Muchos alegarán que las estridencias y alharacas de las vanguardias políticas y artísticas siguen ocupando el centro de la escena, pero cabría preguntarse si la verdadera causa de semejante estrellato no habrá que buscarla en la indiferencia de los más, o en el medroso retraimiento de quienes ocultan tras el silencio su rechazo a los que pregonan una verdad presuntamente incuestionable.
En todo caso, quienes decidan aproximarse al espinoso asunto de las vanguardias marxistas leninistas y a las sucesivas vanguardias pictóricas, literarias y musicales de ayer y de hoy, obnubiladas por la aspiración de fundar un nuevo mundo y modelarlo a su antojo, pueden acercarse a la mesa de disección y examinar a cualquiera de los prototipos más conocidos.
Allí podrán reunir información y realizar la autopsia cultural de Lenin, Malevitch, Marinetti, Duchamp, Breton, John Cage, Pol Pot, Mengistu Marian, Fidel Castro, el subcomandante Marcos, el neurocomandante Chávez o cualquier otro de los narcisistas altaneros, estridentes y autoritarios que se declararon heraldos del futuro y persiguieron el éxito con la velocidad y la precisión de un misil.
Aunque hayan cambiado los actores y el título de la obra, el libreto fue siempre el mismo: el vanguardista irrumpe en el centro de la escena social para gritar “¡aquí estoy yo y conmigo se inicia una nueva historia!”; enseguida afirma que todo lo hecho desde el paleolítico hasta hoy ya no sirve para nada y se autoerige en portavoz y guía del avance hacia el futuro.
De esa fe mística en el futuro, apoyada en las leyes marxistas de la historia o en el esquivo espíritu de la época que tanto desvela al conceptualismo, el vanguardista extrae la inconmovible fuerza moral que alimenta sus decisiones: desde ordenar el tiro en la nuca o el paredón para los disidentes, hasta declarar la superioridad del automóvil sobre la Victoria de Samotracia, pintarle bigotes a la Mona Lisa o convertir en obra de arte al mingitorio que recibe nuestros orines.
Mientras el vanguardista se coloca bajo la luz de los reflectores y saca de la galera la revolución rusa, el mingitorio de Duchamp o el estallido de la bomba en Hiroshima y los convierte en los mitos iniciáticos de una nueva era, a la que sólo podremos arribar conducidos por su infalible visión política o artística, en el inmenso segundo plano prosiguen los oscuros e incesantes logros cotidianos de los ciudadanos comunes, que regulan la productividad y el progreso de las naciones.
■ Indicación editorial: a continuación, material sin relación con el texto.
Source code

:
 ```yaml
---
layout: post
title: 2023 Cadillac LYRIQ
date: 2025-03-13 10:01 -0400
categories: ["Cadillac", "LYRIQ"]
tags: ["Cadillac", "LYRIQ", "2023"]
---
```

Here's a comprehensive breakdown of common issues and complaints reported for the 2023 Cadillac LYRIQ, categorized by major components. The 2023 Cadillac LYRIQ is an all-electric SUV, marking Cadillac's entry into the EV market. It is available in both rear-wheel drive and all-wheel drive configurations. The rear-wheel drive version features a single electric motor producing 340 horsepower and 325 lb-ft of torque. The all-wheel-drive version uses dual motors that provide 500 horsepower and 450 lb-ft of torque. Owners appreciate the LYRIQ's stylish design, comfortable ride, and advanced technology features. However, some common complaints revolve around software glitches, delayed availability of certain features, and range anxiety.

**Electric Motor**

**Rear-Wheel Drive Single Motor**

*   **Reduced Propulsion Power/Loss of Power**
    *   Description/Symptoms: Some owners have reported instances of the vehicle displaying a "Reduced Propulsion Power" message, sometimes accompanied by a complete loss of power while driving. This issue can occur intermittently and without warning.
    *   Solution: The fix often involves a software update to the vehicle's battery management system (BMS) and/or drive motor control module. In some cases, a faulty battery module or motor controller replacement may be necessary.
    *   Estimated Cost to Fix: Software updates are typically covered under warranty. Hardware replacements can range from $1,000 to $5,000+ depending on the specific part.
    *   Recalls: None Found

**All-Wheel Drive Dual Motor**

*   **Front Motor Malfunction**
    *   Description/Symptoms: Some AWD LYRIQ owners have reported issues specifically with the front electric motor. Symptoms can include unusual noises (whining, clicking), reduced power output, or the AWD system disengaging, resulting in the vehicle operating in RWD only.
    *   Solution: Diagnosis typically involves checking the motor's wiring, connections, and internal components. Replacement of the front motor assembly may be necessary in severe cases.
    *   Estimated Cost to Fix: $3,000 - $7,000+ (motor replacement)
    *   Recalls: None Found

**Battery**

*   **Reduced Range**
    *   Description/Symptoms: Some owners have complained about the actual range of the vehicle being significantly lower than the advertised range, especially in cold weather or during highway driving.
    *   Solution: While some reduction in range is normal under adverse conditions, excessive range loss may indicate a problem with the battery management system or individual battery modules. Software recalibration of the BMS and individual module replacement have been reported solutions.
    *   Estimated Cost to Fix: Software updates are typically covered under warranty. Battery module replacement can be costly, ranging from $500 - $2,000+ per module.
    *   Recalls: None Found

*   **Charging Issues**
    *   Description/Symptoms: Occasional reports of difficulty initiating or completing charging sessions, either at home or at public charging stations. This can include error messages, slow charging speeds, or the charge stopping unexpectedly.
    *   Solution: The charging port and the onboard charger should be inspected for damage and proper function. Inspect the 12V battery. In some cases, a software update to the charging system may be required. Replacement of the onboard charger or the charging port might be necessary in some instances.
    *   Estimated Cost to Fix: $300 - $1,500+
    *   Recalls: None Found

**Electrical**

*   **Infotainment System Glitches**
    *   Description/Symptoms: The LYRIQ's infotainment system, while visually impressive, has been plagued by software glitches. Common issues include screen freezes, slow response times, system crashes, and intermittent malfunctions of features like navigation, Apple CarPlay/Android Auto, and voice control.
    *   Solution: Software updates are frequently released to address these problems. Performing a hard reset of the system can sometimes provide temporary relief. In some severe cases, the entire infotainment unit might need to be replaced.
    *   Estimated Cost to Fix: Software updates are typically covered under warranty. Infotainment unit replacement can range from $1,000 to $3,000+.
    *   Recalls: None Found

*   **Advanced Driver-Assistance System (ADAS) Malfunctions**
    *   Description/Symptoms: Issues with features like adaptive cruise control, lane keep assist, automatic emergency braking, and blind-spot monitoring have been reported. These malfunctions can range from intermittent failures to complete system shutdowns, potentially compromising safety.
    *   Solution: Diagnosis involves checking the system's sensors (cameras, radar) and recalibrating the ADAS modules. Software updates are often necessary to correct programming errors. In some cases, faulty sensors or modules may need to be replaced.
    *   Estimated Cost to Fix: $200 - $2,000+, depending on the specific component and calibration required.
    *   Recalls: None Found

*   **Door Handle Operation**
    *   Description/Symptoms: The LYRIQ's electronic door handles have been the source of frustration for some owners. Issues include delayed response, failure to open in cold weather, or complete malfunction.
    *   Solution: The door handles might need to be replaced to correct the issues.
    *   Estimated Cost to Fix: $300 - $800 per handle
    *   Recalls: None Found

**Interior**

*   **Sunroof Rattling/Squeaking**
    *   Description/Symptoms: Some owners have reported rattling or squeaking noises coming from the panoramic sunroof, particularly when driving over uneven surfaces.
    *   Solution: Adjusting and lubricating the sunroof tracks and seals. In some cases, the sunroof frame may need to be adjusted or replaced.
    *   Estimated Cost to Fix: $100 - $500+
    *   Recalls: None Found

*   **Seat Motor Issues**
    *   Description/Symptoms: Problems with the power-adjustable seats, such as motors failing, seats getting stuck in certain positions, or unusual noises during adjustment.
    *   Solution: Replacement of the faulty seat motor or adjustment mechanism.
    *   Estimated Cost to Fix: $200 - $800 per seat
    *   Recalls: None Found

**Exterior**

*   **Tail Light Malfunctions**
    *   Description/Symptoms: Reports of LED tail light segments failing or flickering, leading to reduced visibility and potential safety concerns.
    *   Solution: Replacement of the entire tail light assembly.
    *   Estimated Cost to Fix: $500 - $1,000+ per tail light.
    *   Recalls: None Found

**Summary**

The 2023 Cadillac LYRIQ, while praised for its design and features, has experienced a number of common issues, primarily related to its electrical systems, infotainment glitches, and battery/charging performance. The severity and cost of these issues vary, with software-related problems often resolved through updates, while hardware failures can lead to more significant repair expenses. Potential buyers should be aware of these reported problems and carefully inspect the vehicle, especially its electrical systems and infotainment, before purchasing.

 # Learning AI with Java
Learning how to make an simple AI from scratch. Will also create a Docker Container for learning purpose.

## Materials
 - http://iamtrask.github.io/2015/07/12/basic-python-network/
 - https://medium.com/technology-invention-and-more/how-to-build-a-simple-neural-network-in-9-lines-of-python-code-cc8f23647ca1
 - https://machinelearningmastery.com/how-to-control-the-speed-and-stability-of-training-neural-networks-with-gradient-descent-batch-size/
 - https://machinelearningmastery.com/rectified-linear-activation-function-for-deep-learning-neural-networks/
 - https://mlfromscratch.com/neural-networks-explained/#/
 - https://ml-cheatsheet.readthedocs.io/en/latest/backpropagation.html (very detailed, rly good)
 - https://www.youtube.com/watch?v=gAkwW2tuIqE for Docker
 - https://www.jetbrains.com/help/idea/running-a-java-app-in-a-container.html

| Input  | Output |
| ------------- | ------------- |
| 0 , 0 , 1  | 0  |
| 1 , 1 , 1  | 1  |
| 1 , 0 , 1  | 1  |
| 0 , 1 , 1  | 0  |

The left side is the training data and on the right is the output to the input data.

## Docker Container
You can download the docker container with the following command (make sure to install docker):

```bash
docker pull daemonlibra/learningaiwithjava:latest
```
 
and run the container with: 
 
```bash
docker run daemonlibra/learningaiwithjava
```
Cualquiera sea el terreno en el que opere, el vanguardista apela a su infalible visión del futuro para legitimar su incuestionable derecho al liderazgo; propietario exclusivo del mapa que nos permitirá navegar hacia la nueva sociedad, el nuevo hombre o el arte nuevo, no está dispuesto a ceder ni un milímetro en su papel de dirigente.
Esa apelación al futuro como factor de legitimación no admite refutaciones, porque la lógica del vanguardista descarta los fracasos y reveses como accidentes menores, que no lograrán desviarlo del destino final; no importa cuántos muros de Berlín o cuántas estatuas rodaron por el barro, ni los extremos de absurdo e insignificancia alcanzados por las nuevas formas artísticas, porque después de todos los obstáculos nos espera el venturoso futuro.
La fe en el futuro, que convierte al cerebro del vanguardista en un material tan impenetrable como el granito, es una convicción desconectada de la racionalidad, un impulso religioso que no se atreve a decir su nombre, cuyo efecto más notorio es una rotunda aceleración de los egos.
Encandilado por su visión del futuro, el vanguardista abre caminos que conducen invariablemente a la nada, pero la sucesión de fracasos sólo consigue robustecer su fe y retroalimentar su santa indignación contra aquellos que se niegan a seguirlo, los merecedores del máximo anatema: ¡reaccionarios!
No hay alternativa posible: los hechos y las razones nunca podrán erosionar la superioridad moral del vanguardista, ni lograrán debilitar la fuente de sabiduría que fluye hasta él desde los fugitivos contornos del futuro.
Dicho de otra manera, y para contar con una escala aproximada, aunque Einstein asimiló el concepto de infinito al universo y a la estupidez humana, podríamos agregar un tercer elemento: el ego del vanguardista.